## Problem statement
Among the records below, find each line bearing the word "test" and copy it.

## Information provided
= = = = = = =

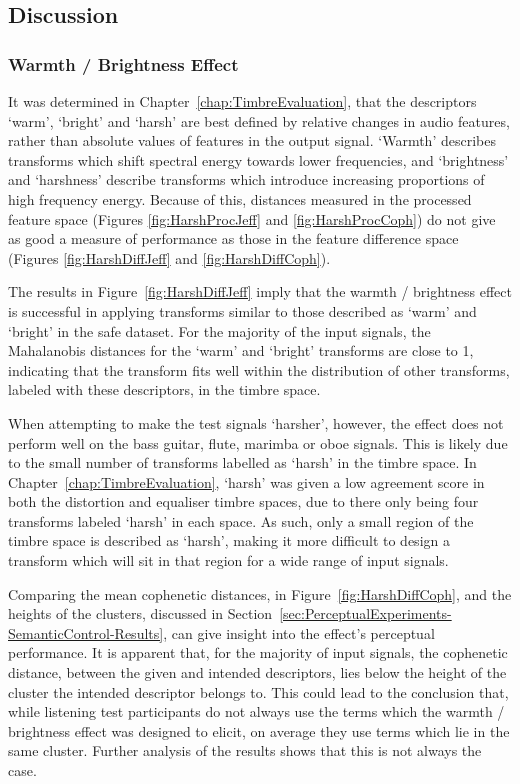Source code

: 	\subsection{Discussion}
	\label{sec:PerceptualExperiments-SemanticControl-Discussion}
		\subsubsection*{Warmth / Brightness Effect}
			It was determined in Chapter~\ref{chap:TimbreEvaluation}, that the descriptors `warm', `bright' and
			`harsh' are best defined by relative changes in audio features, rather than absolute values of
			features in the output signal. `Warmth' describes transforms which shift spectral energy towards
			lower frequencies, and `brightness' and `harshness' describe transforms which introduce increasing
			proportions of high frequency energy. Because of this, distances measured in the processed feature
			space (Figures \ref{fig:HarshProcJeff} and \ref{fig:HarshProcCoph}) do not give as good a measure
			of performance as those in the feature difference space (Figures \ref{fig:HarshDiffJeff} and
			\ref{fig:HarshDiffCoph}).

			The results in Figure~\ref{fig:HarshDiffJeff} imply that the warmth / brightness effect is
			successful in applying transforms similar to those described as `warm' and `bright' in the
			\acrshort{safe} dataset. For the majority of the input signals, the Mahalanobis distances for the
			`warm' and `bright' transforms are close to 1, indicating that the transform fits well within the
			distribution of other transforms, labeled with these descriptors, in the timbre space.
			
			When attempting to make the test signals `harsher', however, the effect does not perform well on
			the bass guitar, flute, marimba or oboe signals. This is likely due to the small number of
			transforms labelled as `harsh' in the timbre space. In Chapter~\ref{chap:TimbreEvaluation}, `harsh'
			was given a low agreement score in both the distortion and equaliser timbre spaces, due to there
			only being four transforms labeled `harsh' in each space. As such, only a small region of the
			timbre space is described as `harsh', making it more difficult to design a transform which will sit
			in that region for a wide range of input signals.
			
			Comparing the mean cophenetic distances, in Figure~\ref{fig:HarshDiffCoph}, and the heights of the
			clusters, discussed in Section~\ref{sec:PerceptualExperiments-SemanticControl-Results}, can give
			insight into the effect's perceptual performance. It is apparent that, for the majority of input
			signals, the cophenetic distance, between the given and intended descriptors, lies below the height
			of the cluster the intended descriptor belongs to. This could lead to the conclusion that, while
			listening test participants do not always use the terms which the warmth / brightness effect was
			designed to elicit, on average they use terms which lie in the same cluster. Further analysis of
			the results shows that this is not always the case. 


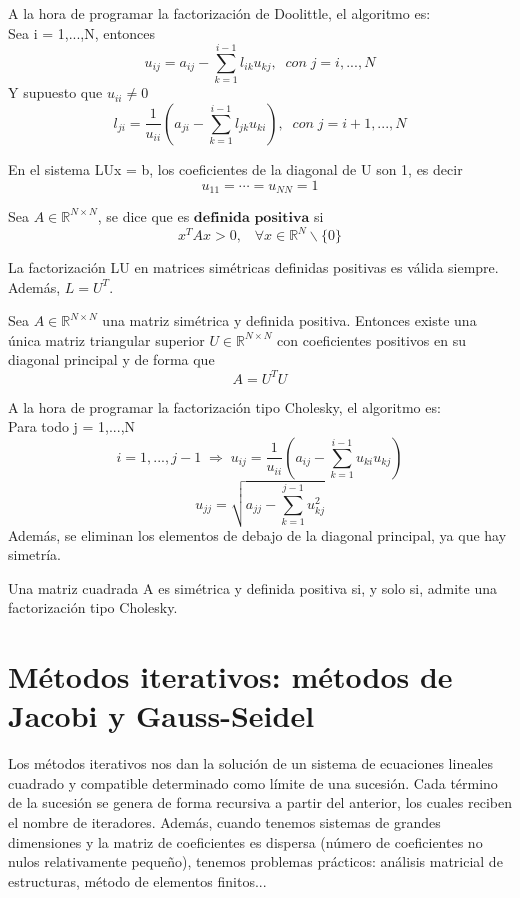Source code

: A la hora de programar la factorización de Doolittle, el algoritmo es:\\
Sea i = 1,...,N, entonces
\[ u_{ij} = a_{ij} - \sum_{k=1}^{i-1} l_{ik}u_{kj}, \; \; con \; j = i,...,N \]
Y supuesto que $u_{ii} \neq 0$
\[ l_{ji} = \frac{1}{u_{ii}} \left( a_{ji} - \sum_{k=1}^{i-1} l_{jk}u_{ki} \right), \; \; con \; j = i+1,...,N \]

\begin{ndef}
En el sistema LUx = b, los coeficientes de la diagonal de U son 1, es decir
\[ u_{11} = \cdots = u_{NN} = 1 \]
\end{ndef}

\begin{ndef}
Sea $A \in \mathbb{R}^{N \times N}$, se dice que es $\textbf{definida positiva}$ si
\[ x^TAx > 0, \; \; \; \forall x \in \mathbb{R}^N \backslash \lbrace 0 \rbrace \]
\end{ndef}

La factorización LU en matrices simétricas definidas positivas es válida siempre. Además, $L = U^T$.

\begin{ndef}
Sea $A \in \mathbb{R}^{N \times N}$ una matriz simétrica y definida positiva. Entonces existe una única matriz triangular superior $U \in \mathbb{R}^{N \times N}$ con coeficientes positivos en su diagonal principal y de forma que
\[ A = U^TU \]
\end{ndef}

A la hora de programar la factorización tipo Cholesky, el algoritmo es:\\
Para todo j = 1,...,N
\[ i = 1,...,j-1 \; \Rightarrow \; u_{ij} = \frac{1}{u_{ii}} \left( a_{ij} - \sum_{k=1}^{i-1} u_{ki}u_{kj} \right) \]
\[ u_{jj} = \sqrt{a_{jj} - \sum_{k=1}^{j-1}u_{kj}^2} \]
Además, se eliminan los elementos de debajo de la diagonal principal, ya que hay simetría.

\begin{nprop}
Una matriz cuadrada A es simétrica y definida positiva si, y solo si, admite una factorización tipo Cholesky.
\end{nprop}

\section{Métodos iterativos: métodos de Jacobi y Gauss-Seidel}
Los métodos iterativos nos dan la solución de un sistema de ecuaciones lineales cuadrado y compatible determinado como límite de una sucesión. Cada término de la sucesión se genera de forma recursiva a partir del anterior, los cuales reciben el nombre de iteradores. Además, cuando tenemos sistemas de grandes dimensiones y la matriz de coeficientes es dispersa (número de coeficientes no nulos relativamente pequeño), tenemos problemas prácticos: análisis matricial de estructuras, método de elementos finitos...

= = = = = = =

## Result of the exercise
			When attempting to make the test signals `harsher', however, the effect does not perform well on
			listening test participants do not always use the terms which the warmth / brightness effect was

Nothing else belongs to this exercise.